| Records for processing |
★ ★ ★ ★

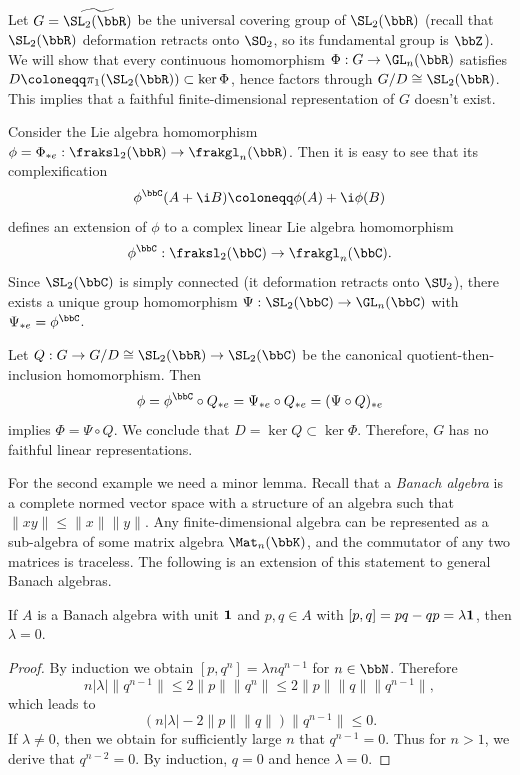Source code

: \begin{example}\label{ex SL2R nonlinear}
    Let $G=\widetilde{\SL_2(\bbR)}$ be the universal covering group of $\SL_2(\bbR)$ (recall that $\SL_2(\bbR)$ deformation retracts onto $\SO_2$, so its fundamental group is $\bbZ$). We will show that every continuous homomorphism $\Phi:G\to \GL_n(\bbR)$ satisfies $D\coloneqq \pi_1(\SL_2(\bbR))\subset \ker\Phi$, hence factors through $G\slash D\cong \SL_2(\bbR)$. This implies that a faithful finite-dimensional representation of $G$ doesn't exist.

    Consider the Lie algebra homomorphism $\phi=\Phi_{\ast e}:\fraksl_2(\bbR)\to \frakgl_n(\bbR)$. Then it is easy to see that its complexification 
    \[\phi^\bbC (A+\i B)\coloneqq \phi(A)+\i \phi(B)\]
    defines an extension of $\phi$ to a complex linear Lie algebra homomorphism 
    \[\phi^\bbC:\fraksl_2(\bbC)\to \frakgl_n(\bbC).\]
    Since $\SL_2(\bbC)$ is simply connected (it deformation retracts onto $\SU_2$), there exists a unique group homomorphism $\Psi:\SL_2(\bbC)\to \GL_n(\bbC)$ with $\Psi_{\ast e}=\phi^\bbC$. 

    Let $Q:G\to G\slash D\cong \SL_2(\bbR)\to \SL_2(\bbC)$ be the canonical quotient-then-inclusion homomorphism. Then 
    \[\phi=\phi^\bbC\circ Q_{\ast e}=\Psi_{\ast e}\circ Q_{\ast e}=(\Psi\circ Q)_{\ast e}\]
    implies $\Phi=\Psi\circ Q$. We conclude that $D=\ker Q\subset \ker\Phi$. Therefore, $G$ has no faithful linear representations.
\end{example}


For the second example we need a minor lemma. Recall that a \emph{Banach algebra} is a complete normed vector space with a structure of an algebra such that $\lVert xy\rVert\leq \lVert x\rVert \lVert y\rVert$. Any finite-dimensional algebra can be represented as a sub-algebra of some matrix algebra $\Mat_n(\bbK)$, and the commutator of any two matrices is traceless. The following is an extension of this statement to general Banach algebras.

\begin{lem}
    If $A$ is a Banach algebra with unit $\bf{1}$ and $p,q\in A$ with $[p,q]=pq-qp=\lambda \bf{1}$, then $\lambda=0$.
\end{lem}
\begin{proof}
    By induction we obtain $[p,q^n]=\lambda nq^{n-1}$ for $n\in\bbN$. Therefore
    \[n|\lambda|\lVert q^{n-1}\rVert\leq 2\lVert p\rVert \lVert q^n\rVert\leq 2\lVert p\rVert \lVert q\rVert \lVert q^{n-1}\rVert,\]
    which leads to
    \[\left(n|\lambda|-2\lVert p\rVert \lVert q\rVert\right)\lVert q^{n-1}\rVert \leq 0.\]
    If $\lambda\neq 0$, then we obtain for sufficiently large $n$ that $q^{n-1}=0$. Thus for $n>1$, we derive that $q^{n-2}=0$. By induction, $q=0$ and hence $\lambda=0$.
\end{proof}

★ ★ ★ ★

| What to do |
Please go through the data and copy each line containing the word "subset".

| Result of this exercise |
    Let $G=\widetilde{\SL_2(\bbR)}$ be the universal covering group of $\SL_2(\bbR)$ (recall that $\SL_2(\bbR)$ deformation retracts onto $\SO_2$, so its fundamental group is $\bbZ$). We will show that every continuous homomorphism $\Phi:G\to \GL_n(\bbR)$ satisfies $D\coloneqq \pi_1(\SL_2(\bbR))\subset \ker\Phi$, hence factors through $G\slash D\cong \SL_2(\bbR)$. This implies that a faithful finite-dimensional representation of $G$ doesn't exist.
    implies $\Phi=\Psi\circ Q$. We conclude that $D=\ker Q\subset \ker\Phi$. Therefore, $G$ has no faithful linear representations.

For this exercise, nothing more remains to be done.